### What the task requires
Below are lines of data, and only some are wanted. Please repeat exactly those from the line that has "all initial failure" through the line that has "threshold of $0.2$.".

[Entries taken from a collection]
========================================================================

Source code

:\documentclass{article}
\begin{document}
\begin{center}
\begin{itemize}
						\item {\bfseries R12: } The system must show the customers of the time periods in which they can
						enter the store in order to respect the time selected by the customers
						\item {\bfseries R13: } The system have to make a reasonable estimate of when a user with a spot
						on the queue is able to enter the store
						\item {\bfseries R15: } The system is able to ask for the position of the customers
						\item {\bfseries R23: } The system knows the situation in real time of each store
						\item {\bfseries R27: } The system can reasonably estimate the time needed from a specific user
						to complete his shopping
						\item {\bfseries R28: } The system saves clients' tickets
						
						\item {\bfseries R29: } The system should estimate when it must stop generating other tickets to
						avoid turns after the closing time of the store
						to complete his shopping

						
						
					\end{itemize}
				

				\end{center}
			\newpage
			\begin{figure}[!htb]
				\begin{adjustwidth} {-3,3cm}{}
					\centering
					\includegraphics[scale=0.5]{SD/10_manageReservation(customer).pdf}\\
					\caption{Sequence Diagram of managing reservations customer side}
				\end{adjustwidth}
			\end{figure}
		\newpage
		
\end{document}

========================================================================

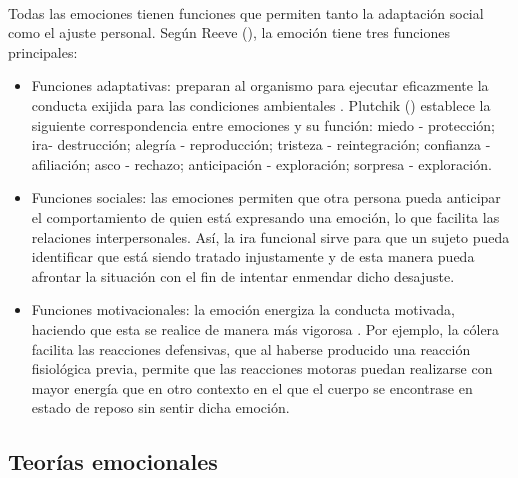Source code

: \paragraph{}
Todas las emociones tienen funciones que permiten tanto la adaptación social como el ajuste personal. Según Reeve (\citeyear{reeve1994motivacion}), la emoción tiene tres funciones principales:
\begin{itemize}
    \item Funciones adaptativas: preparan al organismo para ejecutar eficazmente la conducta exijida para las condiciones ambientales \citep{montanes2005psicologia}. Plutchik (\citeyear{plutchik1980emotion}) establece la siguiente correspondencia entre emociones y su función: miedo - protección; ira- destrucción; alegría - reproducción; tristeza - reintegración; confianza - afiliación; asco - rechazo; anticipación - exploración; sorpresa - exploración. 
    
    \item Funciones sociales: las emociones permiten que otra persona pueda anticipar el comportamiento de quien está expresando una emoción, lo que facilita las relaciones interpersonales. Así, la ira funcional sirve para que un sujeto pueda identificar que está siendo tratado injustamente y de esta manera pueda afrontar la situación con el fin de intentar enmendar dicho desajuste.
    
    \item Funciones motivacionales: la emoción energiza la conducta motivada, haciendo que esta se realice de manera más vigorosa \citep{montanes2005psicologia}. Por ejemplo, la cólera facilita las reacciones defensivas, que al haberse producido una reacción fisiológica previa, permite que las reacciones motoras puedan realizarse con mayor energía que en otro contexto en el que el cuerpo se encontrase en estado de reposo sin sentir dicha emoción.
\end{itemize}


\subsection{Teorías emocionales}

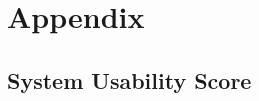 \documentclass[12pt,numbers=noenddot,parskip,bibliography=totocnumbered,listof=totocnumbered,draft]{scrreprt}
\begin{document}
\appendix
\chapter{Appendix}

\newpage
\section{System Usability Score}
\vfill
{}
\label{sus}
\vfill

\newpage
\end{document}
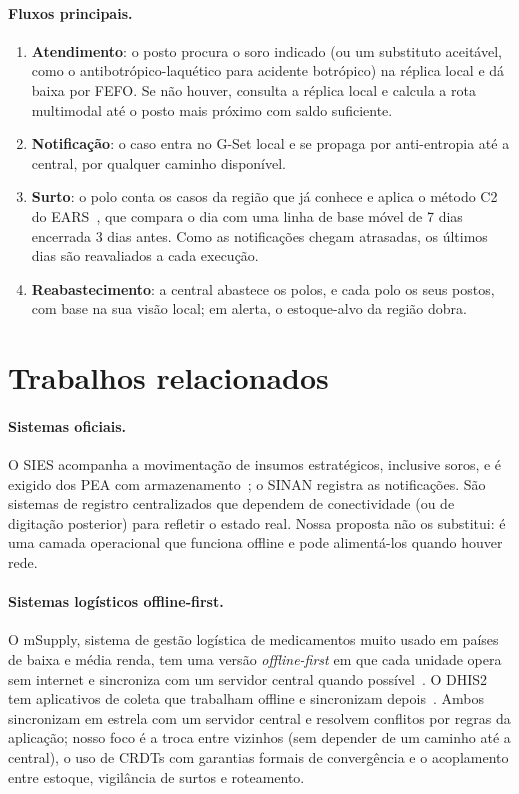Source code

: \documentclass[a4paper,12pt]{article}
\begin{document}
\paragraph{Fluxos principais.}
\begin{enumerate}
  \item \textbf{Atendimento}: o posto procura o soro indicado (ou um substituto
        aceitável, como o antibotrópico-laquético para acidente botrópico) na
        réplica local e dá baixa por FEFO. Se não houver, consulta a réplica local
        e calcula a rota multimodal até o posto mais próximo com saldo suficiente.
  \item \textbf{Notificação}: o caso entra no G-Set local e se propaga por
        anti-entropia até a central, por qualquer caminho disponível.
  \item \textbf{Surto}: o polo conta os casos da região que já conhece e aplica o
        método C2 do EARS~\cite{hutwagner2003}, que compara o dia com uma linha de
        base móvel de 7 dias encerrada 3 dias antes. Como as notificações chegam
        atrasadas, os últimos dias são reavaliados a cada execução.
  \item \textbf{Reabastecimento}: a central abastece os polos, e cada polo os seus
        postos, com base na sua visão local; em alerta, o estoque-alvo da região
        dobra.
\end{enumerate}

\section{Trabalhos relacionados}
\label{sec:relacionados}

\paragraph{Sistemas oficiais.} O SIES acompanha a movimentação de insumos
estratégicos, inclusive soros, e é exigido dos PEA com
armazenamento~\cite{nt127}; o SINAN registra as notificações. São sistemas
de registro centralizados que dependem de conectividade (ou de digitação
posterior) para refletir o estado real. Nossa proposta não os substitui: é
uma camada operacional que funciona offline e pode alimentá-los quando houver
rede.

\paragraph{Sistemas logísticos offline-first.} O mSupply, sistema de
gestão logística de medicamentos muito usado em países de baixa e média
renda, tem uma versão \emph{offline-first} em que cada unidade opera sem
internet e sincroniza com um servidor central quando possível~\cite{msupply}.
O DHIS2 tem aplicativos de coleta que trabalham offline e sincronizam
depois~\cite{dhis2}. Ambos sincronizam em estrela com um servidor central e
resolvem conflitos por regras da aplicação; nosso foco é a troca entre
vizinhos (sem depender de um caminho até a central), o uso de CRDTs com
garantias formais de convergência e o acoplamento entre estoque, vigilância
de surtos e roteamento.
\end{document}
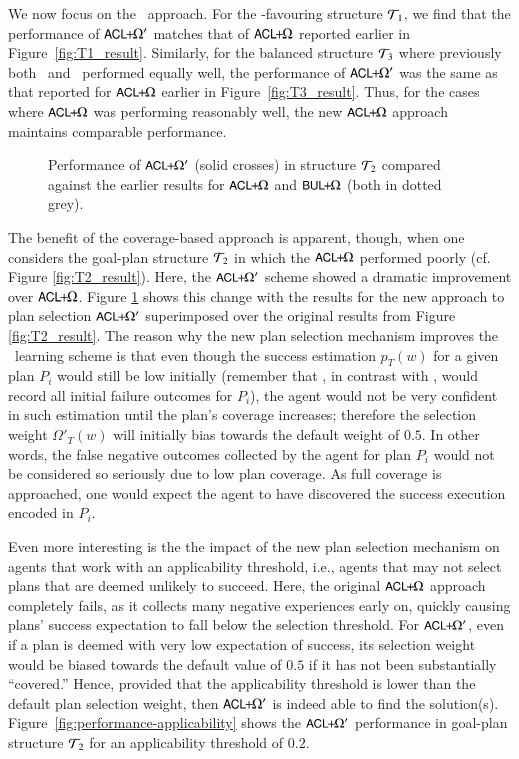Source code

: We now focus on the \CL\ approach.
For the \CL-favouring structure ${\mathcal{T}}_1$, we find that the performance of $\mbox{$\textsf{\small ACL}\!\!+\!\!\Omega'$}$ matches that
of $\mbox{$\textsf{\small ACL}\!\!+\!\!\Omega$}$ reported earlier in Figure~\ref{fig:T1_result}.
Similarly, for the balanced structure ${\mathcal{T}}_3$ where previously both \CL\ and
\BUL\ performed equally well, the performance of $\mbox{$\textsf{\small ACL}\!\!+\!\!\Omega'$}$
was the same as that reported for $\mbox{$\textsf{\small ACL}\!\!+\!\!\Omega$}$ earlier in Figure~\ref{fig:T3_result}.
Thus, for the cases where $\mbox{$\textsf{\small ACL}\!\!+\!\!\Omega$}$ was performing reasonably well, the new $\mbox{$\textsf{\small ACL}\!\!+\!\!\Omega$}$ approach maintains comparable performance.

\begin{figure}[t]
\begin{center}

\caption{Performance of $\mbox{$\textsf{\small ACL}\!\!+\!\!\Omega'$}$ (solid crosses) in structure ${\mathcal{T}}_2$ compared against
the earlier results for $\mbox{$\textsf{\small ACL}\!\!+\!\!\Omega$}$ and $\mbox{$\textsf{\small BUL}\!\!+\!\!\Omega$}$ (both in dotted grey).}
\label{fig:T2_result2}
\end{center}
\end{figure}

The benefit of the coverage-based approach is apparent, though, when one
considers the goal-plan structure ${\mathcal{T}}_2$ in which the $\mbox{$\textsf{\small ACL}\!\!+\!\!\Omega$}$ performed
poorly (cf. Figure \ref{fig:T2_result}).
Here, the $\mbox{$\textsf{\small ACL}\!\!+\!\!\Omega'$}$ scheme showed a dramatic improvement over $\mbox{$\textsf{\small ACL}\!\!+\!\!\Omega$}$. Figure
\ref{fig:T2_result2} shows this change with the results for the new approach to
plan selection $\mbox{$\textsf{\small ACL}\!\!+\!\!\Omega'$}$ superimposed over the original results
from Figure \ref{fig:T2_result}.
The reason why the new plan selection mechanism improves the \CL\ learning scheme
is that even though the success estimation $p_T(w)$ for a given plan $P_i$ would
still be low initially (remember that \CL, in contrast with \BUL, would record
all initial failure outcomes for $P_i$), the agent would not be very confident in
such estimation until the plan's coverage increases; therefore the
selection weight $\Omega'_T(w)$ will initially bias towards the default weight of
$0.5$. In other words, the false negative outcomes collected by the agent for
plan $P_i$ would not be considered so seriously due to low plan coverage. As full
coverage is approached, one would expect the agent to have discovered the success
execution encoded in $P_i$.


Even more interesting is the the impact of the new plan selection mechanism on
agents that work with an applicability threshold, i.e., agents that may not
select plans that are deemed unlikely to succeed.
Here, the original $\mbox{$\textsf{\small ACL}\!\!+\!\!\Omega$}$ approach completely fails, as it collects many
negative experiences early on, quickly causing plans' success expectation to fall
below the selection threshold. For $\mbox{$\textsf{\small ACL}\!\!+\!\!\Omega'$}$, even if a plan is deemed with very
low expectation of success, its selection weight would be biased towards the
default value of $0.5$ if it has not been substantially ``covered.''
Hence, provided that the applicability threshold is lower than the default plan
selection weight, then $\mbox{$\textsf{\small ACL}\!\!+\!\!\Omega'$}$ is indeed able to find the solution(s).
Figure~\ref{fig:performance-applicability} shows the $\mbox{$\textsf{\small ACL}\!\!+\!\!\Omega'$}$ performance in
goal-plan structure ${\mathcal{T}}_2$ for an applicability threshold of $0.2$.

========================================================================

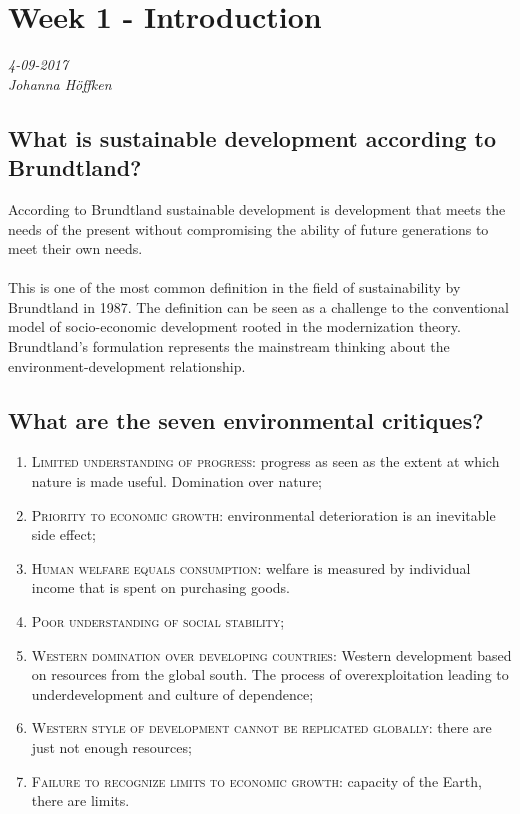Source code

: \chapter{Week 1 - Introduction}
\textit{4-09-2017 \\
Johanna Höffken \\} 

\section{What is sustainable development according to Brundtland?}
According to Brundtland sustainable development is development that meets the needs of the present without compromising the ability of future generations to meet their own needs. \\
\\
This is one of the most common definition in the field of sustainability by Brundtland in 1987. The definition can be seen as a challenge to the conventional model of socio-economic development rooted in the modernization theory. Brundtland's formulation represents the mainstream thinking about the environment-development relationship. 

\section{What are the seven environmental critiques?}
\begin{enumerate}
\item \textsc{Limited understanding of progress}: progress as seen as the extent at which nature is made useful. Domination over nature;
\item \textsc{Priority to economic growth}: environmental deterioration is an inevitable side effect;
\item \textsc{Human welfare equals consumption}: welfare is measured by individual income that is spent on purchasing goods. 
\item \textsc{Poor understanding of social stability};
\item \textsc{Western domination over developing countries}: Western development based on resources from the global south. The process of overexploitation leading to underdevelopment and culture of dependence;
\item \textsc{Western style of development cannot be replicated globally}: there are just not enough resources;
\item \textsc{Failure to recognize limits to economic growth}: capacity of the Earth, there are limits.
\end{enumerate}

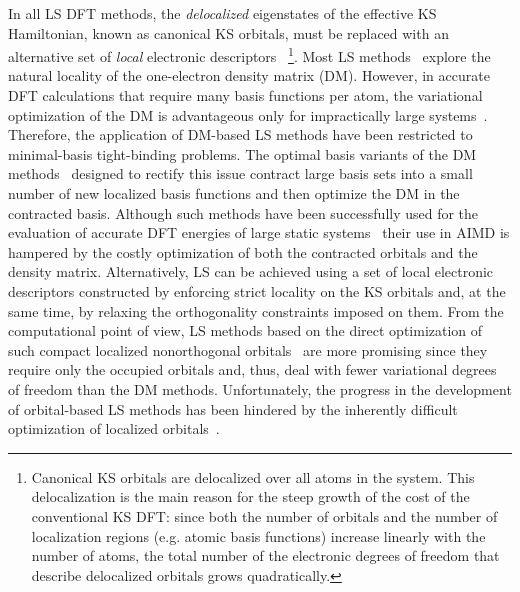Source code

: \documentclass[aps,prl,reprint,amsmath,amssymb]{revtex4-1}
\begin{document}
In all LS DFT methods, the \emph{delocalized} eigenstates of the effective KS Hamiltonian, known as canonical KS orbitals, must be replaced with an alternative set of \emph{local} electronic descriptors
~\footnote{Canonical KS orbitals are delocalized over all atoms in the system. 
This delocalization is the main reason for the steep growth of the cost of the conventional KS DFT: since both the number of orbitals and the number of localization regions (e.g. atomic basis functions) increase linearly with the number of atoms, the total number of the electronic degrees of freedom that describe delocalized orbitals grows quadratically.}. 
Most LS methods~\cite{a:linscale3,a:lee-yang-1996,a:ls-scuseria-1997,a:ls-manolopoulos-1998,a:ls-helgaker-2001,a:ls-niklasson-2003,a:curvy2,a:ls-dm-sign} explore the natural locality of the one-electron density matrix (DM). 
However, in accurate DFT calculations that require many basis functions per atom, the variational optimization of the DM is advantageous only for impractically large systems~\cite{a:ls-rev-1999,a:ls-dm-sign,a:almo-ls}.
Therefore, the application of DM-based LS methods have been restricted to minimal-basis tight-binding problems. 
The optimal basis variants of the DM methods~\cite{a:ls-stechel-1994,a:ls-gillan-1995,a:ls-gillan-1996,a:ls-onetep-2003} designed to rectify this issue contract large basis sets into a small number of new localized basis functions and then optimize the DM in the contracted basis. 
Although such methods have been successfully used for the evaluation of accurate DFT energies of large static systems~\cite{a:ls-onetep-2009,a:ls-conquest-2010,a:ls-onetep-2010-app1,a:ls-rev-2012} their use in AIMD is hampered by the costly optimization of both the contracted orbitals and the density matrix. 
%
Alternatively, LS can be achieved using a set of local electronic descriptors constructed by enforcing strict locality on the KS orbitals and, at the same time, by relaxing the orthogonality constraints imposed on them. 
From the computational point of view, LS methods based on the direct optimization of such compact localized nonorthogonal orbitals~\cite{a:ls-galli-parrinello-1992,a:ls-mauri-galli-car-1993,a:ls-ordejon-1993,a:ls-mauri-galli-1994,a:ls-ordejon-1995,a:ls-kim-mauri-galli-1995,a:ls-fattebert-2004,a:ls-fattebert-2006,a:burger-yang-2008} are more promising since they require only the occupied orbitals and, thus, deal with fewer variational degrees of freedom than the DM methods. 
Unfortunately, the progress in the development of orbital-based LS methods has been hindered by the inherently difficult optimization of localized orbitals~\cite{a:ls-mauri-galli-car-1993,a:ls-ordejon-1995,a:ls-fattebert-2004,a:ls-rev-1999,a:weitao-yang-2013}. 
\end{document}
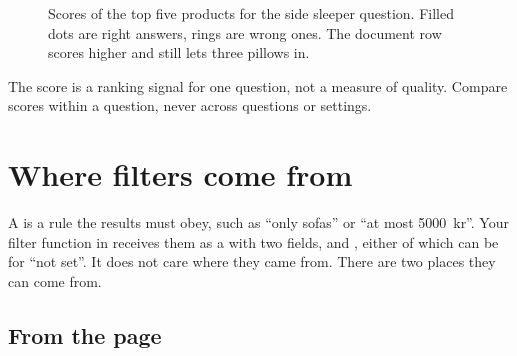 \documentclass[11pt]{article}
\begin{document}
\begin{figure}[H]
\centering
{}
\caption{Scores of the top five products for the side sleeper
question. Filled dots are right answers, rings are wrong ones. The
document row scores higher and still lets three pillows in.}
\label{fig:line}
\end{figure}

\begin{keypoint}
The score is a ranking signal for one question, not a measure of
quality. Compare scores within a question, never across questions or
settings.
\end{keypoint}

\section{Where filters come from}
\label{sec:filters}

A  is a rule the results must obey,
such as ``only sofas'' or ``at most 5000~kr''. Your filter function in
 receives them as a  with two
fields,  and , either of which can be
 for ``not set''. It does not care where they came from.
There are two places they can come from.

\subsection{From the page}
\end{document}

========================================================================

### Result of the task
all initial failure outcomes for $P_i$), the agent would not be very confident in
such estimation until the plan's coverage increases; therefore the
selection weight $\Omega'_T(w)$ will initially bias towards the default weight of
$0.5$. In other words, the false negative outcomes collected by the agent for
plan $P_i$ would not be considered so seriously due to low plan coverage. As full
coverage is approached, one would expect the agent to have discovered the success
execution encoded in $P_i$.


Even more interesting is the the impact of the new plan selection mechanism on
agents that work with an applicability threshold, i.e., agents that may not
select plans that are deemed unlikely to succeed.
Here, the original $\mbox{$\textsf{\small ACL}\!\!+\!\!\Omega$}$ approach completely fails, as it collects many
negative experiences early on, quickly causing plans' success expectation to fall
below the selection threshold. For $\mbox{$\textsf{\small ACL}\!\!+\!\!\Omega'$}$, even if a plan is deemed with very
low expectation of success, its selection weight would be biased towards the
default value of $0.5$ if it has not been substantially ``covered.''
Hence, provided that the applicability threshold is lower than the default plan
selection weight, then $\mbox{$\textsf{\small ACL}\!\!+\!\!\Omega'$}$ is indeed able to find the solution(s).
Figure~\ref{fig:performance-applicability} shows the $\mbox{$\textsf{\small ACL}\!\!+\!\!\Omega'$}$ performance in
goal-plan structure ${\mathcal{T}}_2$ for an applicability threshold of $0.2$.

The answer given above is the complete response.